Выбрать главу

В 1930 г., на шестом Сольвеевском конгрессе — последнем, на котором довелось присутствовать Эйнштейну, — он вновь предложил обойти гейзенберговский принцип неопределенности. На сей раз Бор был ошеломлен. Аргументы Эйнштейна казались неуязвимыми, и Бор не сумел отыскать в них ни одного слабого места. А ведь если бы его действительно не было, то вся квантовая теория, которая в то время процветала как никогда ранее, оказалась бы глубоко несовершенной. Вот этого Бор никак не мог допустить. Но доводы Эйнштейна упрямо и неумолимо стояли перед ним, требуя капитуляции. Бор пытался и гак, и этак разрушить их, но они выдерживали любой его штурм. Бор в полном смысле слова лишился сна, ведь на карту было поставлено слишком многое. Почти всю ночь он провел в раздумьях над этой проблемой, и к утру решение было найдено: аргументы Эйнштейна оказались несостоятельными из-за им же самим введенного в физику принципа эквивалентности и, следовательно, из-за его же обшей теории относительности. Бор одержал чрезвычайно важную победу. Эйнштейн был вынужден признать, что эта партия им проиграна, а значит, признать справедливость принципа неопределенности Гейзенберга.
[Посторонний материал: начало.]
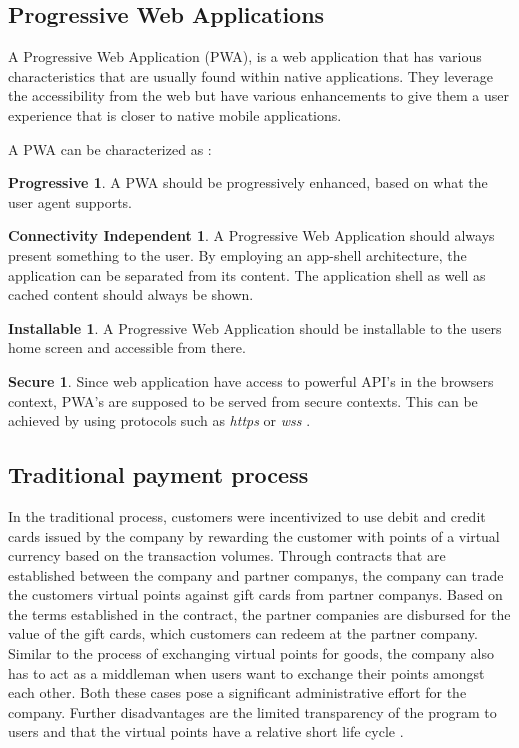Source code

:\subsection{Progressive Web Applications}\label{pwacharacteristics}
A Progressive Web Application (PWA), is a web application that has various characteristics that are usually found within native applications.
They leverage the accessibility from the web but have various enhancements to give them a user experience that is closer to native mobile applications.

A PWA can be characterized as \cite{pwas}:

\theoremstyle{definition}
\newtheorem*{theorem-progressive}{Progressive}
\newtheorem*{theorem}{Connectivity Independent}
\newtheorem*{theorem-install}{Installable}
\newtheorem*{theorem-secure}{Secure}

\begin{theorem-progressive}
A PWA should be progressively enhanced, based on what the user agent supports.
\end{theorem-progressive}

\begin{theorem}
A Progressive Web Application should always present something to the user. By employing an app-shell architecture, the application can be separated from its content. The application shell as well as cached content should always be shown.
\end{theorem}
\begin{theorem-install}
A Progressive Web Application should be installable to the users home screen and accessible from there.

\end{theorem-install}
\begin{theorem-secure}
Since web application have access to powerful API's in the browsers context, PWA's are supposed to be served from secure contexts. This can be achieved by using protocols such as \textit{https} or \textit{wss} \cite{securitychrome}.

\end{theorem-secure}
\subsection{Traditional payment process}
In the traditional process, customers were incentivized to use debit and credit cards issued by the company by rewarding the customer with points of a virtual currency based on the transaction volumes.
Through contracts that are established between the company and partner companys, the company can trade the customers virtual points against gift cards from partner companys.
Based on the terms established in the contract, the partner companies are disbursed for the value of the gift cards, which customers can redeem at the partner company.
Similar to the process of exchanging virtual points for goods, the company also has to act as a middleman when users want to exchange their points amongst each other. Both these cases pose a significant administrative effort for the company. Further disadvantages are the limited transparency of the program to users and that the virtual points have a relative short life cycle \cite{lisg}.

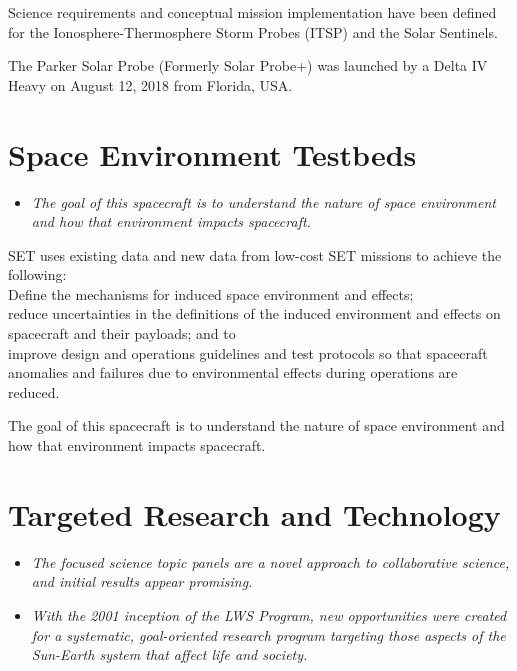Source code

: Science requirements and conceptual mission implementation have been
defined for the Ionosphere-Thermosphere Storm Probes (ITSP) and the
Solar Sentinels.

The Parker Solar Probe (Formerly Solar Probe+) was launched by a Delta
IV Heavy on August 12, 2018 from Florida, USA.

\section{Space Environment Testbeds}\label{space-environment-testbeds}

\begin{itemize}
\item
  \emph{The goal of this spacecraft is to understand the nature of space
  environment and how that environment impacts spacecraft.}
\end{itemize}

SET uses existing data and new data from low-cost SET missions to
achieve the following:\\
Define the mechanisms for induced space environment and effects;\\
reduce uncertainties in the definitions of the induced environment and
effects on spacecraft and their payloads; and to\\
improve design and operations guidelines and test protocols so that
spacecraft anomalies and failures due to environmental effects during
operations are reduced.

The goal of this spacecraft is to understand the nature of space
environment and how that environment impacts spacecraft.

\section{Targeted Research and
Technology}\label{targeted-research-and-technology}

\begin{itemize}
\item
  \emph{The focused science topic panels are a novel approach to
  collaborative science, and initial results appear promising.}
\item
  \emph{With the 2001 inception of the LWS Program, new opportunities
  were created for a systematic, goal-oriented research program
  targeting those aspects of the Sun-Earth system that affect life and
  society.}
\end{itemize}

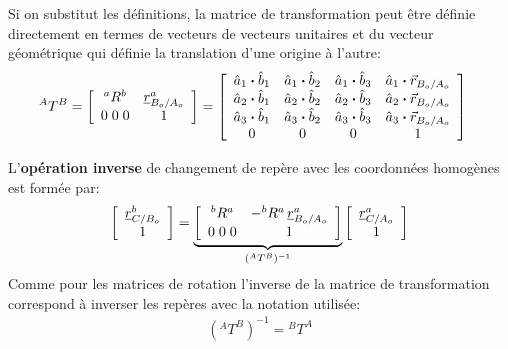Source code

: Si on substitut les définitions, la matrice de transformation peut être définie directement en termes de vecteurs de vecteurs unitaires et du vecteur géométrique qui définie la translation d'une origine à l'autre:
\begin{align}
{}^AT^B &= 
\left[ \begin{array}{c c } 
^aR^b & \underline{r}_{B_o/A_o}^a \\ 0 \; 0 \; 0 & 1
\end{array} \right] 
=
\left[ \begin{array}{c c c c} 
\hat{a}_1 \boldsymbol{\cdot} \hat{b}_1  &  \hat{a}_1 \boldsymbol{\cdot} \hat{b}_2  &  \hat{a}_1 \boldsymbol{\cdot} \hat{b}_3 & \hat{a}_1 \boldsymbol{\cdot} \vec{r}_{B_o/A_o} \\
\hat{a}_2 \boldsymbol{\cdot} \hat{b}_1  &  \hat{a}_2 \boldsymbol{\cdot} \hat{b}_2  &  \hat{a}_2 \boldsymbol{\cdot} \hat{b}_3 & \hat{a}_2 \boldsymbol{\cdot} \vec{r}_{B_o/A_o}\\
\hat{a}_3 \boldsymbol{\cdot} \hat{b}_1  &  \hat{a}_3 \boldsymbol{\cdot} \hat{b}_2  &  \hat{a}_3 \boldsymbol{\cdot} \hat{b}_3 & \hat{a}_3 \boldsymbol{\cdot} \vec{r}_{B_o/A_o} \\
0 & 0 & 0 & 1
\end{array} \right] 
\label{eq:transformationdef}
\end{align} 


L'\textbf{opération inverse} de changement de repère avec les coordonnées homogènes est formée par:
\begin{align}
\left[ \begin{array}{c} 
\underline{r}_{C/B_o}^b \\ 1
\end{array} \right] 
= 
\underbrace{
\left[ \begin{array}{c c } 
^bR^a & - ^bR^a \, \underline{r}_{B_o/A_o}^a \\ 0 \; 0 \; 0 & 1
\end{array} \right] 
}_{ ({}^AT^B)^{-1} }
\left[ \begin{array}{c} 
\underline{r}_{C/A_o}^a \\ 1
\end{array} \right] 
\end{align} 
Comme pour les matrices de rotation l'inverse de la matrice de transformation correspond à inverser les repères avec la notation utilisée:
\begin{align}
({}^AT^B)^{-1}= {}^BT^A
\end{align} 

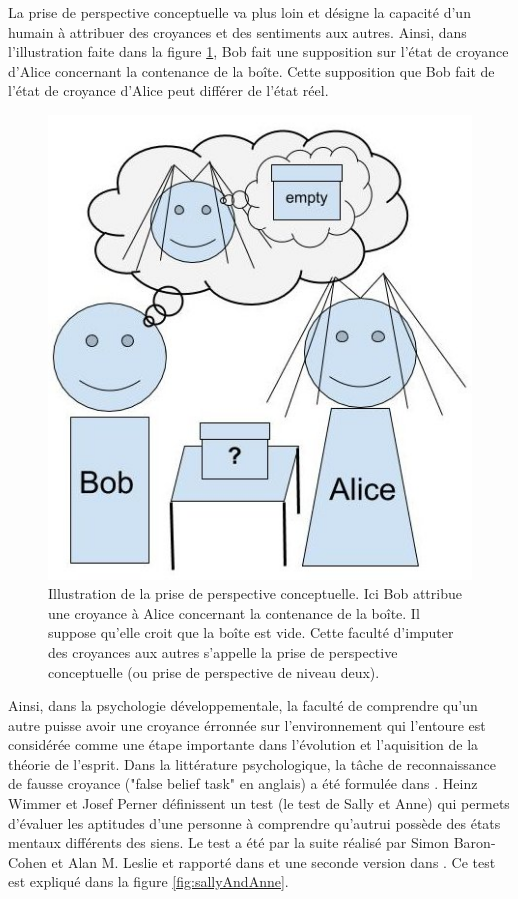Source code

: \documentclass[a4paper,11pt,twoside]{StyleThese}
\begin{document}
La prise de perspective conceptuelle va plus loin et désigne la capacité d'un humain à attribuer des croyances et des sentiments aux autres\cite{Baron1985}.
Ainsi, dans l'illustration faite dans la figure \ref{fig:conceptual}, Bob fait une supposition sur l'état de croyance d'Alice concernant la contenance de la boîte.
Cette supposition que Bob fait de l'état de croyance d'Alice peut différer de l'état réel.

\begin{figure}[ht!]
 \centering
  \includegraphics[width=0.49\linewidth]{./img/conceptual.jpg} 
  \caption {Illustration de la prise de perspective conceptuelle. Ici Bob attribue une croyance à Alice concernant la contenance de la boîte. Il suppose qu'elle croit que la boîte est vide. Cette faculté d'imputer des croyances aux autres s'appelle la prise de perspective conceptuelle (ou prise de perspective de niveau deux).}
  \label{fig:conceptual}
\end{figure}

Ainsi, dans la psychologie développementale, la faculté de comprendre qu'un autre puisse avoir une croyance érronnée sur l'environnement qui l'entoure est considérée comme une étape importante dans l'évolution et l'aquisition de la théorie de l'esprit. Dans la littérature psychologique, la tâche de reconnaissance de fausse croyance ("false belief task" en anglais) a été formulée dans \cite{Wimmer1983103}. Heinz Wimmer et Josef Perner définissent un test (le test de Sally et Anne) qui permets d'évaluer les aptitudes d'une personne à comprendre qu'autrui possède des états mentaux différents des siens. Le test a été par la suite réalisé par Simon Baron-Cohen et Alan M. Leslie et rapporté dans \cite{Baron1985} et une seconde version dans \cite{Leslie1988}. Ce test est expliqué dans la figure \ref{fig:sallyAndAnne}.
\end{document}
Но он все еще не отказался от борьбы. 

В 1933 г. в Бельгии незадолго до того, как навсегда покинуть Европу, Эйнштейн упомянул об одной своей новой идее. Через два года вместе со своими сотрудниками по Институту высших исследований Борисом Подольским и Натаном Розеном он изложил ее в статье, суть которой мы попытаемся передать, оставив в стороне математику. Рассуждение отличается обманчивой простотой. Вообразим, что два электрона А и В отскакивают друг от друга на расстояние, достаточное, чтобы ни один из них не мог оказать существенное воздействие на другой. В этом есть определенная хитрость, ведь если провести наблюдение за А, можно строить выводы относительно В, и никто не сумеет доказать, что при наблюдении А столкновение затронуло В или что вообще каким бы то ни было образом было осуществлено воздействие на В. Сама квантовая теория говорит, что, если измерять координаты А, можно сразу же вывести точные координаты В, а если вместо этого проводить наблюдение точного импульса А, можно тут же вывести точный импульс В. Итак, стратегия ясна: мы будем проводить наблюдение за А, но говорить при этом о В, ведь на В наше наблюдение никоим образом не влияет. Предположим для наглядности, что наши электроны отскакивают друг от друга в воскресенье, а расстояния таковы, что мы можем ждать целую неделю, прежде чем проведем наблюдение за А. Согласно Гейзенбергу, нельзя с точностью определить одновременно и координаты, и импульс электрона. Однако мы можем сделать выбор и измерять что-то одно. Так что в понедельник мы решаем, что будем измерять точные координаты А. Во вторник мы передумываем и договариваемся, что вместо этого лучше измерить точный импульс А. В среду нам кажется, что в конце концов следует измерить координаты А. В четверг мы снова предпочитаем импульс А. В пятницу — координаты А. В субботу — импульс А. И в воскресенье, не в силах сделать окончательный выбор, подбрасываем монетку и, поставив на «орла» или «решку», выполняем то измерение, которое нам выпадает.